[Records shown]
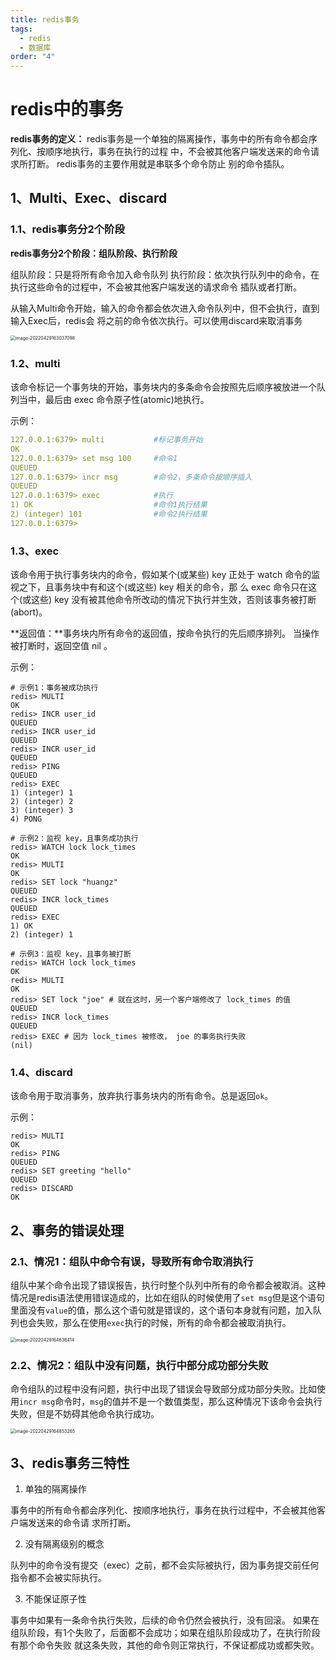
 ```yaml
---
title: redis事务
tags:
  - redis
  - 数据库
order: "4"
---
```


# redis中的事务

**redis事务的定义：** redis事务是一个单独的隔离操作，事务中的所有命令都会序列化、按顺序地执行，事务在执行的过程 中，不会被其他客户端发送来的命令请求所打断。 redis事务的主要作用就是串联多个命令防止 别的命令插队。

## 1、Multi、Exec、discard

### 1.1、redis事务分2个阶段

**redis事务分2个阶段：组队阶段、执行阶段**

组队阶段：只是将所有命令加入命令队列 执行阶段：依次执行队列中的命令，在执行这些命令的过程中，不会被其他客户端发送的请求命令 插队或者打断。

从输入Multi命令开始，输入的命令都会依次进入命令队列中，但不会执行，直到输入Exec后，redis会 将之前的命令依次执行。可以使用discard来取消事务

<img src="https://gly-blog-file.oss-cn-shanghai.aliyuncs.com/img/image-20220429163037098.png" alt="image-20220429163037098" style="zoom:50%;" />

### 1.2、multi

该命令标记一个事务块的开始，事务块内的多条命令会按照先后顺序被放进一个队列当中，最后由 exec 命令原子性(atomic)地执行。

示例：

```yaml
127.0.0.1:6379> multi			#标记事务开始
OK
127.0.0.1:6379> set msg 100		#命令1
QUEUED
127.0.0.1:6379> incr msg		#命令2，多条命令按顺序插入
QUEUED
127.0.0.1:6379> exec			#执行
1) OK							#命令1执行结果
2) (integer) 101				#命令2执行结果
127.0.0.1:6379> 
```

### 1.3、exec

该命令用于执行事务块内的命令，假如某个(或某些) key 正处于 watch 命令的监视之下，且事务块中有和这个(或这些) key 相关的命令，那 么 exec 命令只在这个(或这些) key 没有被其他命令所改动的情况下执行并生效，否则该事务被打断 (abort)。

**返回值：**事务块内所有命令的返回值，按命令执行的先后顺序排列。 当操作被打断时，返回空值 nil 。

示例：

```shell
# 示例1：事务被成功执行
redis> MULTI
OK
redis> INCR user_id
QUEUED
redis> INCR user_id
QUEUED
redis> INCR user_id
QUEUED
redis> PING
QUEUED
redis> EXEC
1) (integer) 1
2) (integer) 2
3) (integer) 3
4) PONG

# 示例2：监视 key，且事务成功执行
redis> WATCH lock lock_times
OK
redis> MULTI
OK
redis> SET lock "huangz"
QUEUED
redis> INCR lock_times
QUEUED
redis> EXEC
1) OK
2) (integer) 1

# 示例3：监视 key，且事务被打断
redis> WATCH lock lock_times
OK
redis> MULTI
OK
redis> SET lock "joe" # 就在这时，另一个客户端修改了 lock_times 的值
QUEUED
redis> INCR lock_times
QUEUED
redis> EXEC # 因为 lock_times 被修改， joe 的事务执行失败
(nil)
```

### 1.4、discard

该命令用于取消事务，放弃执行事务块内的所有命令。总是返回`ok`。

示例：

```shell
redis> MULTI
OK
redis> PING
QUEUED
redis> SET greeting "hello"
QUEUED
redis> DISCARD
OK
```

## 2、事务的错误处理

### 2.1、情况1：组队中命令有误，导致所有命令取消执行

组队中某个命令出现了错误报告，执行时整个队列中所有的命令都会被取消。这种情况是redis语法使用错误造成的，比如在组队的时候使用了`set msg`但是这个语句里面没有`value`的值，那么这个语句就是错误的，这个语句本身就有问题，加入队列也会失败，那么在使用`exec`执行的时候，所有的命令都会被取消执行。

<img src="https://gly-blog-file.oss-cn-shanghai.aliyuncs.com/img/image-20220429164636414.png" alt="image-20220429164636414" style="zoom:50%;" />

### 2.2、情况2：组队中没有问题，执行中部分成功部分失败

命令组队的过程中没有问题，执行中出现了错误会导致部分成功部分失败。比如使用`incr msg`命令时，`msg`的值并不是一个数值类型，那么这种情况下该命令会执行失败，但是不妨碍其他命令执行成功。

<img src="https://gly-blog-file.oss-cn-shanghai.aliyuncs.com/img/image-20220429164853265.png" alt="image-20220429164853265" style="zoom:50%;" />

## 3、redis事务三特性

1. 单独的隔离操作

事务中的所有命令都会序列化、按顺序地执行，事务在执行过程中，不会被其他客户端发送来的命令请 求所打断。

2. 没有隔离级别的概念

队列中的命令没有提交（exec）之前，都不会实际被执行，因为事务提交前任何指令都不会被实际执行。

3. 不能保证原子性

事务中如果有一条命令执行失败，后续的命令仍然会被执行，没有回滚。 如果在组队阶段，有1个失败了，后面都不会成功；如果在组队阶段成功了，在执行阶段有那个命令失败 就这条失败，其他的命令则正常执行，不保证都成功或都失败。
[/Records shown]
[Records shown]
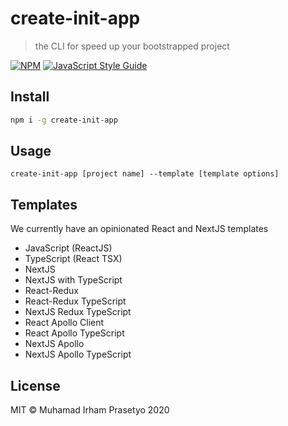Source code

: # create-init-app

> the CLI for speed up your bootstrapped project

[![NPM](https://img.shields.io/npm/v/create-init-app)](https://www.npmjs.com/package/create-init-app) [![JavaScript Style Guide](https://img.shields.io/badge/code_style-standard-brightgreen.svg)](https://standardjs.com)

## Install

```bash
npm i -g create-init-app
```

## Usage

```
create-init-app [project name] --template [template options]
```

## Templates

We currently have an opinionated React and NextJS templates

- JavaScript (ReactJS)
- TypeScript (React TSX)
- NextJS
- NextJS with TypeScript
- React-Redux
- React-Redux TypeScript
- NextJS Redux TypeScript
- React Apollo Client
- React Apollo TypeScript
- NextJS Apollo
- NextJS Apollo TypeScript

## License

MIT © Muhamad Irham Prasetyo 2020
[/Records shown]
[Records shown]
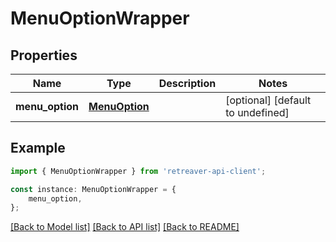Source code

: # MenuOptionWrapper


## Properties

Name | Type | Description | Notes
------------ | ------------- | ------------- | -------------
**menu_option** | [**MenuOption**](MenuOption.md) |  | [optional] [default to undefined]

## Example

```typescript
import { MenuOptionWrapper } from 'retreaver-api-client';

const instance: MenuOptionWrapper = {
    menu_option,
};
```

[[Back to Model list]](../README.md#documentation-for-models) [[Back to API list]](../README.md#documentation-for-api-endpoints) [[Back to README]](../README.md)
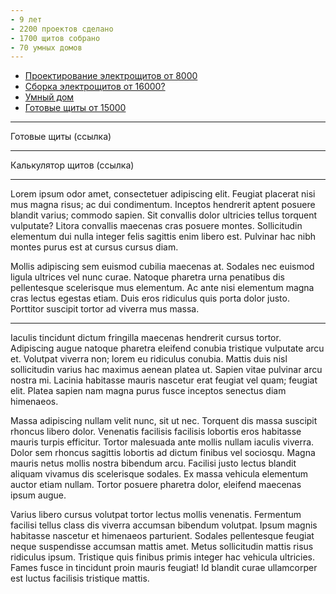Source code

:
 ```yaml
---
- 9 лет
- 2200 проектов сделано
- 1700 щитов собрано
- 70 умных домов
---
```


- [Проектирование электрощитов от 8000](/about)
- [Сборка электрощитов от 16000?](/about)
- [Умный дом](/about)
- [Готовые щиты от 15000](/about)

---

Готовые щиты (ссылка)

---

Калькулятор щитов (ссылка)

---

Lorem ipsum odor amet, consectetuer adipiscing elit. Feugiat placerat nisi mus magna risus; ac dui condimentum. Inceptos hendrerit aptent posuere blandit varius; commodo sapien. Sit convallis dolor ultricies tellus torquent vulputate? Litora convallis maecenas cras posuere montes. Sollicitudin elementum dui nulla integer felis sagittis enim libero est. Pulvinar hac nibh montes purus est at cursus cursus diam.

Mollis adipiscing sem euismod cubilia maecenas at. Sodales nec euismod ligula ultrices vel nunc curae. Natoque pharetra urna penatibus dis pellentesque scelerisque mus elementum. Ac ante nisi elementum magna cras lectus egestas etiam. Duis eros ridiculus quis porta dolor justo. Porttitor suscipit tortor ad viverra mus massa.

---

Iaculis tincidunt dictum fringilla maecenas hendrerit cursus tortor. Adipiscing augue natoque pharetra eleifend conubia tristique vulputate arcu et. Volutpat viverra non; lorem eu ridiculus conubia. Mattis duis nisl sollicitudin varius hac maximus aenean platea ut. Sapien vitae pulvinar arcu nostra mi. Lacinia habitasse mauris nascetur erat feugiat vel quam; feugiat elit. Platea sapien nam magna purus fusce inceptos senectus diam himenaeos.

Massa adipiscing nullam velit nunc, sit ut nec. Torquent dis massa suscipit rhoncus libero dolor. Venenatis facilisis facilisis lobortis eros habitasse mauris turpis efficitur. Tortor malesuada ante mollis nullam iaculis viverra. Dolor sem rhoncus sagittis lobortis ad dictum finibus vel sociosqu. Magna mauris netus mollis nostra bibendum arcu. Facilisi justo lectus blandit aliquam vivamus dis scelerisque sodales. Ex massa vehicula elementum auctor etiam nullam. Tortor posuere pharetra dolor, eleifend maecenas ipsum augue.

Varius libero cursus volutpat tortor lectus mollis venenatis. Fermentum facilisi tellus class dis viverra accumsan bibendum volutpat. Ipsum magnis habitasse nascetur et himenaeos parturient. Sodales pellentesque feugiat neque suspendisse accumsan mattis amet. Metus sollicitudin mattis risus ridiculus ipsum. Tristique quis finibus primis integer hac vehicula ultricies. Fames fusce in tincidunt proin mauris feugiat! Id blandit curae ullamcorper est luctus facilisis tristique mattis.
[/Records shown]
• [Exercise]: Report every line containing the word "vehicula" from the listing above.

• [Response to the task]:
Massa adipiscing nullam velit nunc, sit ut nec. Torquent dis massa suscipit rhoncus libero dolor. Venenatis facilisis facilisis lobortis eros habitasse mauris turpis efficitur. Tortor malesuada ante mollis nullam iaculis viverra. Dolor sem rhoncus sagittis lobortis ad dictum finibus vel sociosqu. Magna mauris netus mollis nostra bibendum arcu. Facilisi justo lectus blandit aliquam vivamus dis scelerisque sodales. Ex massa vehicula elementum auctor etiam nullam. Tortor posuere pharetra dolor, eleifend maecenas ipsum augue.
Varius libero cursus volutpat tortor lectus mollis venenatis. Fermentum facilisi tellus class dis viverra accumsan bibendum volutpat. Ipsum magnis habitasse nascetur et himenaeos parturient. Sodales pellentesque feugiat neque suspendisse accumsan mattis amet. Metus sollicitudin mattis risus ridiculus ipsum. Tristique quis finibus primis integer hac vehicula ultricies. Fames fusce in tincidunt proin mauris feugiat! Id blandit curae ullamcorper est luctus facilisis tristique mattis.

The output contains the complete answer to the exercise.